Avoir 20 ans dans ce Liban...

Tous les sujets qui s'ouvrent entre adolescents, jeunes ou adultes concernent la « situation » au Liban. Ça fait au moins dix ans qu'on entend parler de mauvaise situation. Mais ce n'est pas un souci, ici les gens s'en fichent. On va veiller à la rue de l'Uruguay, à Mar Mikhaël, Hamra, au Sky le soir même d'une explosion qui tue nos concitoyens. Ha ! Comme si cela nous concernait... L'explosion ne nous a pas touchés, elle a eu lieu chez « les autres ». Nous sommes délimités uniquement par 10 452 kilomètres carrés et la notion d'un même peuple ne nous effleure même pas l'esprit. Malheureusement, aujourd'hui nous ne sommes que des esprits vides, qui font semblant de s'en foutre et d'être juste des « party animals » parce que, en tout cas, il ne reste plus dans ces têtes légères que cette ambition et cette vision de la vie.
Entre une petite « kazdoura » en voiture, une nature qui se dégrade à cause du mauvais entretien, une atmosphère d'inauthenticité, artificielle à pleurer, et un exode de gens, d'êtres que nous aimons, un emploi mais pas de carrière, des hommes qui s'entre-tuent au nom de la religion, des citoyens qui ne sont que partisans de leur religion, des politiciens qui ne pensent qu'à leurs intérêts personnels ; une corruption qui vous attend à chaque coin de rue, un peuple passif qui n'essaie jamais de changer les choses et qui vit dans l'illusion d'une démocratie.
Une succession interminable d'incidents achève de nous détacher de ce pays et nous emplit de haine. On l'aime mais on l'abhorre, on veut rester, mais on veut partir. On dirait que le but de ces politiciens est de nous désorienter, de nous éloigner afin qu'ils continuent à s'entre-tuer, à se partager tranquillement ce qui reste du Liban, sans même prendre la peine de prétendre vouloir nous protéger. Qui pourrait décrire l'horreur dans laquelle nous vivons ? Qui pourrait traduire ce sentiment de vacuité que nous éprouvons et qui nous fait dire : « Ma fichi, ma fichi bi hal balad ! Machi ! ? » Ce rien qui aspire toutes motivation et ambition et nous enferme dans un cercle vicieux.
Y a-t-il plus terrible situation que celle de parents condamnés à pousser leurs enfants à partir ? Ces mêmes parents qui sont tellement attachés à leurs enfants et qui respirent mal loin d'eux et dont le cœur n'appartient qu'à eux...

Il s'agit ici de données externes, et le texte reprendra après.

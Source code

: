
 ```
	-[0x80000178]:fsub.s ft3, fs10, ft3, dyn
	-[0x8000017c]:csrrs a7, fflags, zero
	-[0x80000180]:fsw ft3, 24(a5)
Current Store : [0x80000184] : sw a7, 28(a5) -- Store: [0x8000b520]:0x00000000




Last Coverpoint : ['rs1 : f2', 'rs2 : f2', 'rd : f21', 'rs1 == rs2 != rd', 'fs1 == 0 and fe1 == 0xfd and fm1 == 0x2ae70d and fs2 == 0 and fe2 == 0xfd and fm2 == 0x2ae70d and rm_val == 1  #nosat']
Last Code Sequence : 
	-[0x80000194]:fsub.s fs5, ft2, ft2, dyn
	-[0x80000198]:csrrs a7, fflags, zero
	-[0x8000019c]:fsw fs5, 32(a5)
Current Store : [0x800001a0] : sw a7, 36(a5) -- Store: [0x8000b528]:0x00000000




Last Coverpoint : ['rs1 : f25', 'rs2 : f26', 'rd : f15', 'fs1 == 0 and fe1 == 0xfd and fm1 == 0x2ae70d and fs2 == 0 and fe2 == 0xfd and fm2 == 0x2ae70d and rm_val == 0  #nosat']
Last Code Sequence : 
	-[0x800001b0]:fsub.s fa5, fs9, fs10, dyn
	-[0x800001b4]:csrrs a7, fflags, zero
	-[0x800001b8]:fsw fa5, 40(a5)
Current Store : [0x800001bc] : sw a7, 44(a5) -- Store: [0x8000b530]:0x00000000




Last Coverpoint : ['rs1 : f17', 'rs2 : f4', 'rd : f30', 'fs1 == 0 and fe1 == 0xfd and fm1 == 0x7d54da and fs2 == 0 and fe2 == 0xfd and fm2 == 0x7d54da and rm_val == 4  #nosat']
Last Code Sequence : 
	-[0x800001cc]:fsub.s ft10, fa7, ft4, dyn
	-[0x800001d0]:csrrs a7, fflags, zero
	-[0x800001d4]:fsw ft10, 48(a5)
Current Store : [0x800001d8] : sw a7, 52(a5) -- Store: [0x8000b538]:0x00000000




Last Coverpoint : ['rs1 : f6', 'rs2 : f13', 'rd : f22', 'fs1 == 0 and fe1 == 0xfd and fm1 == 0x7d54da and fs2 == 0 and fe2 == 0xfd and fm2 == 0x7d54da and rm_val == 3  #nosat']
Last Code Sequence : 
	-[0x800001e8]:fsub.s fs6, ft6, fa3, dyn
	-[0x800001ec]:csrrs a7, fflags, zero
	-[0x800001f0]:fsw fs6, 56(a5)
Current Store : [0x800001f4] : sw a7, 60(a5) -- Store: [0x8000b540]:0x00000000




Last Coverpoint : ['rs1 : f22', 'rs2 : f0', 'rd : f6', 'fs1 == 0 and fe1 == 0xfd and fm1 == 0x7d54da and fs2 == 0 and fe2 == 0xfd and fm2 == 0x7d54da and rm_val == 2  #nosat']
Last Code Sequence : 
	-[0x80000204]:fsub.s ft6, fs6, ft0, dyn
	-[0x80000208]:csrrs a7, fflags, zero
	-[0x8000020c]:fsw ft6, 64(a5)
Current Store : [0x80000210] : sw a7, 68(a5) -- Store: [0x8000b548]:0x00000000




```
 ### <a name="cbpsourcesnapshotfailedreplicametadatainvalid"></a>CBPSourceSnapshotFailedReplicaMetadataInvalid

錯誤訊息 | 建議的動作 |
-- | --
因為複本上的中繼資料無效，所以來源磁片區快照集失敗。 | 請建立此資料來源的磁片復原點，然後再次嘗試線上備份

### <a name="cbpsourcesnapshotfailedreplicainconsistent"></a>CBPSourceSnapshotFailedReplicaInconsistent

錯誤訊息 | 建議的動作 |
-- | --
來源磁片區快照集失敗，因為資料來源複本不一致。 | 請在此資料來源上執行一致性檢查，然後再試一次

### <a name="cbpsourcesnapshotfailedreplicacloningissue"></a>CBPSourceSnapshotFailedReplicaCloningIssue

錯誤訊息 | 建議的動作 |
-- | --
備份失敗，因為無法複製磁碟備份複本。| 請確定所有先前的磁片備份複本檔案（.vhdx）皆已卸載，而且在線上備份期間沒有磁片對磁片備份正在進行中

Qu'est-ce qui est pire qu'un frère, adoré par sa famille et ses amis, auquel il confie, soulagé et presque heureux : « Oui, je suis content de quitter » ?

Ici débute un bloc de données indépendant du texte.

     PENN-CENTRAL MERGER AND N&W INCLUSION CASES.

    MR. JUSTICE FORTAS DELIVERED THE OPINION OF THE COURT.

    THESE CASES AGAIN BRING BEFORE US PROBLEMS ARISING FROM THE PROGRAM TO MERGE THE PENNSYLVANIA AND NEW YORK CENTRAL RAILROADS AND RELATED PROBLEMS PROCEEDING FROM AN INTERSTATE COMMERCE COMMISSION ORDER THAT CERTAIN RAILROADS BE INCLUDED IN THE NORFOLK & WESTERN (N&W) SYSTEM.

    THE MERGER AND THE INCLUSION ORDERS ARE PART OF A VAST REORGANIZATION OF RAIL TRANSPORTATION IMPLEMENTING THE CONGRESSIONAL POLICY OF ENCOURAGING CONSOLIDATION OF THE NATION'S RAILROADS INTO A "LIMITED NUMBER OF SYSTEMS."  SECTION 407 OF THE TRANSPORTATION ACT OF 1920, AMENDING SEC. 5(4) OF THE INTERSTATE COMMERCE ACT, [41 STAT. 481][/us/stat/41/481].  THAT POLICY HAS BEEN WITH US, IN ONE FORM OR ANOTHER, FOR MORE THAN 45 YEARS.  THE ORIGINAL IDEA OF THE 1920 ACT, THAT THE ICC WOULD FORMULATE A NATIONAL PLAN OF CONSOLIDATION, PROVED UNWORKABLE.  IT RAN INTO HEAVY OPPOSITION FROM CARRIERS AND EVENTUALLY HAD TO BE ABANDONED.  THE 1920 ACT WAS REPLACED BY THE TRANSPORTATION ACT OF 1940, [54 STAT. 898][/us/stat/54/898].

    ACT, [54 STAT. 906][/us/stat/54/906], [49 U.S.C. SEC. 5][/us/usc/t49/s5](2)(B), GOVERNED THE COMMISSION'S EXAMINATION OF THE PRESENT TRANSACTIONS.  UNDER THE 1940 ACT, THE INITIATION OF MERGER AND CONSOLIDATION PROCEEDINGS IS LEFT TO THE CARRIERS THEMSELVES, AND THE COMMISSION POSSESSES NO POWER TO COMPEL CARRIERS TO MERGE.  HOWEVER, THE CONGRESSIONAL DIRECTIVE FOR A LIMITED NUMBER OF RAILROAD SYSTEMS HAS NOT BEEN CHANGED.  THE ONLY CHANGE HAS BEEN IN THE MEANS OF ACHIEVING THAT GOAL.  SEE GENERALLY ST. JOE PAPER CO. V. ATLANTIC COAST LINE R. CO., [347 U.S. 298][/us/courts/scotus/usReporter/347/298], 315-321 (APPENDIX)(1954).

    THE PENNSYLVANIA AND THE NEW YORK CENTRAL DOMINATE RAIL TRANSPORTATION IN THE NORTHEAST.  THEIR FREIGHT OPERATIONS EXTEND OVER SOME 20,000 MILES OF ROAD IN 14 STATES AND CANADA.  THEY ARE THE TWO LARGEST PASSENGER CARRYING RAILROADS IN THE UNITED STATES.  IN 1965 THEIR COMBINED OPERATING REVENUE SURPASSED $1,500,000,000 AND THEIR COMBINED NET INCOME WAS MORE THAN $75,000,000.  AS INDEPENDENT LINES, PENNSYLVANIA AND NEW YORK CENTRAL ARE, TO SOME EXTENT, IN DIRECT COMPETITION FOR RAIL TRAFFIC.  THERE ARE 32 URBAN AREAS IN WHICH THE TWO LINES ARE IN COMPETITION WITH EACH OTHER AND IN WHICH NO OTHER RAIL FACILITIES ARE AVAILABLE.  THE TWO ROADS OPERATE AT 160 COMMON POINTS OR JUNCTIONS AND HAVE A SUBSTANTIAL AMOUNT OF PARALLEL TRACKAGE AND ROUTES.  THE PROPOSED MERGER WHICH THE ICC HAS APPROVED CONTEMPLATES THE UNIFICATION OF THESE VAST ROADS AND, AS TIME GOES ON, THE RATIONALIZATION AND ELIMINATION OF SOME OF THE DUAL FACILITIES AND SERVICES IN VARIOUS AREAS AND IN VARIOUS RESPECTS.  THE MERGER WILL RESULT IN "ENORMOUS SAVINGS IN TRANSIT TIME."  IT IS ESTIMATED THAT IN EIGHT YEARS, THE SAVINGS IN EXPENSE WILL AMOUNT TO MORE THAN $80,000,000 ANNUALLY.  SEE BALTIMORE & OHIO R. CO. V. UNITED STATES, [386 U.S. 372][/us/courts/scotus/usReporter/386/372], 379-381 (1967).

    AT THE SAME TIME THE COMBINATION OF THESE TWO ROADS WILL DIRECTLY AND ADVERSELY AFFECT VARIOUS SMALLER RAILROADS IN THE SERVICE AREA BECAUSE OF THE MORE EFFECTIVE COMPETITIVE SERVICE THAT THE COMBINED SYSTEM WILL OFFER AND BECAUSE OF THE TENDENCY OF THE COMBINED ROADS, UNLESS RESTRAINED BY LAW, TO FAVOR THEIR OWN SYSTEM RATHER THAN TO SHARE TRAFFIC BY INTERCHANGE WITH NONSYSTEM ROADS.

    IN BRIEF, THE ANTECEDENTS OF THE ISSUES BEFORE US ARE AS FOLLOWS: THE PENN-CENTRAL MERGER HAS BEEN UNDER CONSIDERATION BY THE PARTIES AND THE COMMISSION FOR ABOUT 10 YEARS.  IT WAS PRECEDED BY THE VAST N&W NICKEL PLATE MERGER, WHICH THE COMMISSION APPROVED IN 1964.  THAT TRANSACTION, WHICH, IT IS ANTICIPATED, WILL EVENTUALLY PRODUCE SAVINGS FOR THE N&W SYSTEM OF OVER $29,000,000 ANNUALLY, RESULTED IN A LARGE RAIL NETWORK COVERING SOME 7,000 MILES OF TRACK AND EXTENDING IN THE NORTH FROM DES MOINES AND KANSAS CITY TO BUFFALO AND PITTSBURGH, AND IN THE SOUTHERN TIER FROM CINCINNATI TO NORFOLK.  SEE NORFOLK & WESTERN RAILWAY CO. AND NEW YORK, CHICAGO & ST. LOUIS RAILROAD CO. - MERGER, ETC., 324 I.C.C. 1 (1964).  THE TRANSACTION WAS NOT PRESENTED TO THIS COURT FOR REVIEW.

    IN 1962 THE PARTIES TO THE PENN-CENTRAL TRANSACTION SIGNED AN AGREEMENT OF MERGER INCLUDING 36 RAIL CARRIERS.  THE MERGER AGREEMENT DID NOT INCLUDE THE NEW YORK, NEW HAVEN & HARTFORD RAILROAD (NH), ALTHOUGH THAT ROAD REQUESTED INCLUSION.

Qu'est-ce qui est pire que de se retrouver seul ici, parce que vos amis sont éparpillés entre les continents, partout sauf au Liban ?
Qu'est-ce qui est pire qu'un couple qui se sépare parce que, ici, tous les horizons sont bouchés, que même l'amour ne tient pas dans ce pays vide et qui, en se quittant, se disent : « It's the best case scenario » pour la carrière d'un couple déjà condamné dans ce pays « religieusonné » ? Seuls les souvenirs et les promesses les relient à travers le monde.
Ironique, non ?
Et je me pose la question : c'est quand mon tour de fuir, de quitter ce néant, ce « rien » haineux, ces fantômes qui restent et des ombres de nos bien-aimés partis qui étaient là, hier, et que chaque coin nous rappelle? Oui, même moi je n'essaie pas, même moi je suis passive quand il s'agit de défendre le Liban. Ils nous ont dérobé tout souffle de patriotisme, surtout nous les jeunes. Je pense même qu'on ne les a jamais éduqués à comprendre ou réaliser la notion d'un seul peuple, ou l'importance de ce qu'on appelle patrie.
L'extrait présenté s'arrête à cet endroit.